The Union Cabinet, chaired by Prime Minister Narendra Modi, has approved four new semiconductor manufacturing projects worth Rs 4,600 crore under the India Semiconductor Mission (ISM). This development raises the total number of sanctioned semiconductor projects to ten, with combined investments of about Rs 1.60 lakh crore across six states.
The newly approved projects are from SiCSem, Continental Device India Private Limited (CDIL), 3D Glass Solutions Inc., and Advanced System in Package (ASIP) Technologies. They will set up facilities in Odisha, Punjab, and Andhra Pradesh, aiming to meet the rising demand from telecom, automotive, data centres, consumer electronics, and industrial sectors.
Key projects include:
SiCSem Private Limited in collaboration with Clas-SiC Wafer Fab Ltd. (UK) will build India’s first commercial Silicon Carbide (SiC) compound semiconductor fabrication unit in Bhubaneswar, Odisha. It will have an annual capacity of 60,000 wafers and 96 million packaging units for applications in defence, electric vehicles, railways, data centres, consumer appliances, and solar inverters.
3D Glass Solutions Inc. will establish an advanced packaging and embedded glass substrate unit in Bhubaneswar, featuring 3D heterogeneous integration technology.
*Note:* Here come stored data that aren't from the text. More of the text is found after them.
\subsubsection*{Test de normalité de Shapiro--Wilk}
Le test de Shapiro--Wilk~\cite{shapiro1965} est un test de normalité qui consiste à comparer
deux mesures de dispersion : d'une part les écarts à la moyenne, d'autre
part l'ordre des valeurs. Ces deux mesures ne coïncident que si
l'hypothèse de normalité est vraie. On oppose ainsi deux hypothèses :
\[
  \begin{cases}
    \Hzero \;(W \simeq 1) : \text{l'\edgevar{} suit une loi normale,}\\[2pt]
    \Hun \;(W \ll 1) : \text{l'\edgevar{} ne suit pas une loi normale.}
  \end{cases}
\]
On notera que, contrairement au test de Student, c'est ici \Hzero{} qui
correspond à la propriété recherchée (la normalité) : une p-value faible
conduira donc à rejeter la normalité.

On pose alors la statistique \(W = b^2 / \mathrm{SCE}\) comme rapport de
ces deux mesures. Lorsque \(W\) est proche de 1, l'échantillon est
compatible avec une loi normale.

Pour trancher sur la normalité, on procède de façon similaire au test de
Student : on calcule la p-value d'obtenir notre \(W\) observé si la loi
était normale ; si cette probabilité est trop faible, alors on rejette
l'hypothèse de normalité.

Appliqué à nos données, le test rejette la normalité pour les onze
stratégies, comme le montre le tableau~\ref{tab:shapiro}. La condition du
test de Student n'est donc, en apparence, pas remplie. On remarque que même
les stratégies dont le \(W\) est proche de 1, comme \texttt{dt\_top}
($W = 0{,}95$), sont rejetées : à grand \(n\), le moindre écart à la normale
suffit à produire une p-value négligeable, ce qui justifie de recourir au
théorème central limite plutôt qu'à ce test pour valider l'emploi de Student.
It will have an annual capacity of 69,600 glass panel substrates and 50 million assembled units, catering to defence, AI, high-performance computing, automotive, and photonics.
ASIP Technologies, in partnership with APACT Co. Ltd. from South Korea, will set up a plant in Andhra Pradesh with an annual output of 96 million units for mobile devices, set-top boxes, automotive electronics, and other consumer products.
Continental Device India Private Limited (CDIL) will expand its semiconductor manufacturing facility in Mohali, Punjab, to produce 158 million units annually. The expansion will focus on high-power devices such as MOSFETs, IGBTs, Schottky diodes, and transistors for EVs, renewable energy, power conversion, and communications.
These projects are expected to directly create over 2,000 skilled jobs and many more indirect employment opportunities. They align with India’s strategy to strengthen its semiconductor manufacturing base, complementing the government’s ongoing support for chip design, R&D, and talent development programs that have already engaged over 278 academic institutions and 72 startups, and trained more than 60,000 students for industry needs.